Work item:
Collect the lines of the entries where "route" shows up.

Data extracts:
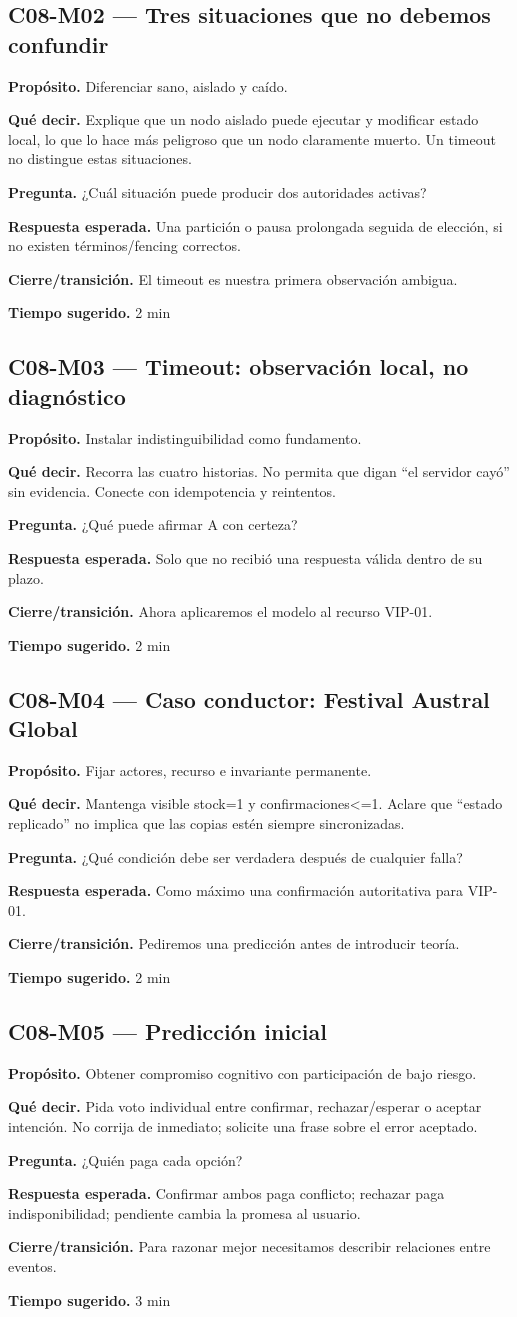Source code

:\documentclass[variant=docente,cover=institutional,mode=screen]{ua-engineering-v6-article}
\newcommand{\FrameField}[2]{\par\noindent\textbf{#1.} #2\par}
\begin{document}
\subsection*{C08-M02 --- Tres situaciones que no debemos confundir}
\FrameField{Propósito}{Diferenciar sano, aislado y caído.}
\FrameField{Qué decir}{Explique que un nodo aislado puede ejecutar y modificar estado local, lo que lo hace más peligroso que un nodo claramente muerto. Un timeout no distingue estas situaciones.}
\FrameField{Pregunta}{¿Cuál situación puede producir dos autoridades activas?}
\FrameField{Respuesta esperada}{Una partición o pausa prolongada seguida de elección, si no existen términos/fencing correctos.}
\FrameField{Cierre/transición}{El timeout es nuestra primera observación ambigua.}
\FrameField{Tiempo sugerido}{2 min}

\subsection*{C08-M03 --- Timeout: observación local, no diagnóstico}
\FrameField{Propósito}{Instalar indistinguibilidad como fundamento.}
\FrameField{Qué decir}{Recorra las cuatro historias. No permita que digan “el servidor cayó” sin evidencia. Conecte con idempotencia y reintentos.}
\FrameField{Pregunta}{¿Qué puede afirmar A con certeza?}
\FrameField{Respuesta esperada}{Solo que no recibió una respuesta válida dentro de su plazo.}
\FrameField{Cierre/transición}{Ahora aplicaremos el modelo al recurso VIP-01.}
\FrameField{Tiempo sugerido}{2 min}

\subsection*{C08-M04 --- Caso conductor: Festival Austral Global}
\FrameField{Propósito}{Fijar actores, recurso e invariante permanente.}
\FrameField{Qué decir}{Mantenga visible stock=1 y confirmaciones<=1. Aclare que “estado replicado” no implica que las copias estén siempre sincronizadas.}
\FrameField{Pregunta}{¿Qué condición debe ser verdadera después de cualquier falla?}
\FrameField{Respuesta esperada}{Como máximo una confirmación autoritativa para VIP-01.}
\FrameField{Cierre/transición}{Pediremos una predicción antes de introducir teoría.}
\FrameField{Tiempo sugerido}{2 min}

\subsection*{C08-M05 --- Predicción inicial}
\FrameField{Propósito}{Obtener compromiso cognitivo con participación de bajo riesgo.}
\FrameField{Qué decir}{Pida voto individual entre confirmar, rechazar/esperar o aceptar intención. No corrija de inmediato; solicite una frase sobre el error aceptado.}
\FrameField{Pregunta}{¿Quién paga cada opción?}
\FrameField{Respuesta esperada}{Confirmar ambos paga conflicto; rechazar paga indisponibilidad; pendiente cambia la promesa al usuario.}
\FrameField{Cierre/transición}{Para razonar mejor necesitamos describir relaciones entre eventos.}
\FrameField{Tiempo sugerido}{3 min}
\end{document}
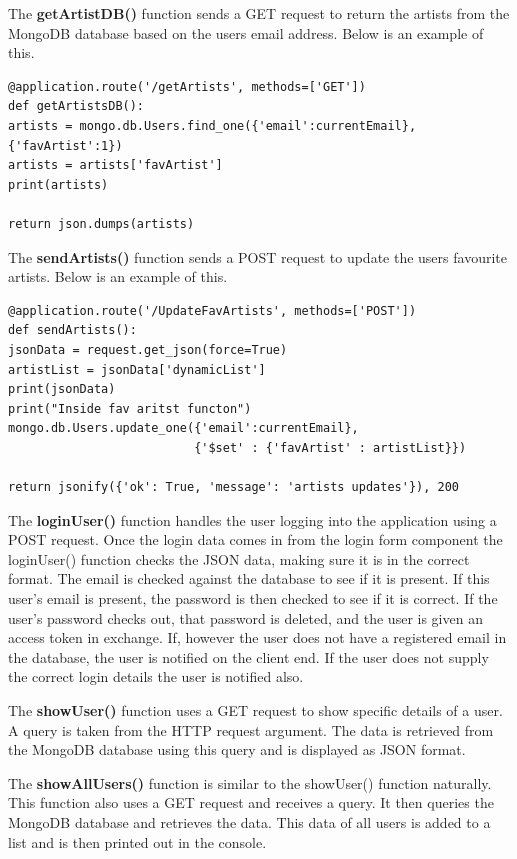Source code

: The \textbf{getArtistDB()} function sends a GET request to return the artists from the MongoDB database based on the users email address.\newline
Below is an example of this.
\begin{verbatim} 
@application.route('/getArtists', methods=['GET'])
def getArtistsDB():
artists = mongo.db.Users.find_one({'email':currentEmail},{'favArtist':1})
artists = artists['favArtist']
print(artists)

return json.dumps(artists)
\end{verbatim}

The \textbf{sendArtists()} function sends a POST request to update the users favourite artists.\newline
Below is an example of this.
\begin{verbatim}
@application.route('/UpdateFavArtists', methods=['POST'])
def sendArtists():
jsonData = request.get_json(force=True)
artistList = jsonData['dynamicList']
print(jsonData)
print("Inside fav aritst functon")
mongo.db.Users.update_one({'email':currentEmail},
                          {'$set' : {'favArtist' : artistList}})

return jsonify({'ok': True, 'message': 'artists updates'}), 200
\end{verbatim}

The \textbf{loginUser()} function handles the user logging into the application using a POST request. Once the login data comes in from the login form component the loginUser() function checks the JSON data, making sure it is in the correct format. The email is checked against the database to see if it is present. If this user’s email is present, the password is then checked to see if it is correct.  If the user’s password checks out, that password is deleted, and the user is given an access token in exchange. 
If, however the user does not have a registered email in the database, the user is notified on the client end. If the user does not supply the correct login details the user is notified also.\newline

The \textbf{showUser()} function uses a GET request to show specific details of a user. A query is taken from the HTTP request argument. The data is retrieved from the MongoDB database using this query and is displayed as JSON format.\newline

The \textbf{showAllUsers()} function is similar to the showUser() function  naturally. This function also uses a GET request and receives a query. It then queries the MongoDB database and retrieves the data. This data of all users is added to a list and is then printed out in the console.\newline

Answer:
@application.route('/getArtists', methods=['GET'])
@application.route('/UpdateFavArtists', methods=['POST'])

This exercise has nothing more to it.